Quelques minutes avant vingt heures, des lumières bleues s'allument au dessus de la scène. Le temps se suspend sur un superbe piano à queue Steinway. Julien Clerc, entre en scène, souriant et élégant. Le public applaudit. C'est le début d'un set d'une heure trente dans lequel se succéderont, dans l'ordre, quelques chansons de ses derniers albums, un hommage appuyé à quelques glorieux ainés de la chanson française et l' interprétation de quelques-uns de ses classiques.

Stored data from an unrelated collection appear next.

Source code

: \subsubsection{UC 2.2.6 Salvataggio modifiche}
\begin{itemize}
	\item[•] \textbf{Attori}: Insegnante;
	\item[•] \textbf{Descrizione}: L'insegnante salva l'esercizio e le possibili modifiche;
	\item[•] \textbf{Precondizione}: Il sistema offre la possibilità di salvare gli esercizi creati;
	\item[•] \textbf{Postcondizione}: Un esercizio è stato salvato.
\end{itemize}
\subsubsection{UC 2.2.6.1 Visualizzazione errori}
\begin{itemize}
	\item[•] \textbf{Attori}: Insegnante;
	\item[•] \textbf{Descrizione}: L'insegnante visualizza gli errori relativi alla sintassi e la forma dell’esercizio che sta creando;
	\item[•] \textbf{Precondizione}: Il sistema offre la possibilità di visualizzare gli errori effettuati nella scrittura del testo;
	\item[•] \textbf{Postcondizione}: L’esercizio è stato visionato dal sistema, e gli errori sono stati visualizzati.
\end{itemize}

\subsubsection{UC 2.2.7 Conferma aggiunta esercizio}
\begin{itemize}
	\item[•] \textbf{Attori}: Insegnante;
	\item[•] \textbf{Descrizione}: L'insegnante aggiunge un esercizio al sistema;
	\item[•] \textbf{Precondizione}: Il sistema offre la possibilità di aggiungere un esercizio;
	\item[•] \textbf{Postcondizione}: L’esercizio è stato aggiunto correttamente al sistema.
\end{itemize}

" Et toi ce soir comment vas-tu?"
C'est par la chanson "Et toi ce soir, comment tu vas?" que l'artiste débute son concert. Une manière de saluer son public tout en lui adressant un message de bienveillance. Il enchaine avec "Mademoiselle", un merveilleux hommage rendu à toutes les institutrices de France et en particulier à celle qui a changé et "embelli" sa vie alors qu'il n'était qu' " un petit cancre qui faisait le crocodile en classe" confie-il à son public. S'en suit un vibrant clin d'oeil aux "protest songs" et à la résistance chilienne : la chanson "utile" sur des paroles signées du poète catalan Etienne Roda Gil et inspirées par un voyage de Juliette Gréco au Chili à l'époque où Augusto Pinochet dirigeait le pays. Lorsque le chanteur entame enfin l'un de ses tubes, "Partir", le public frappe dans les mains et se laisse entraîner par la mélodie et la profondeur de sa voix. Les vibrations des basses caressent le sol du théatre , les premiers rangs sont parcourus de frissons. L'émotion et la bonne humeur sont palpables. L'artiste sourit.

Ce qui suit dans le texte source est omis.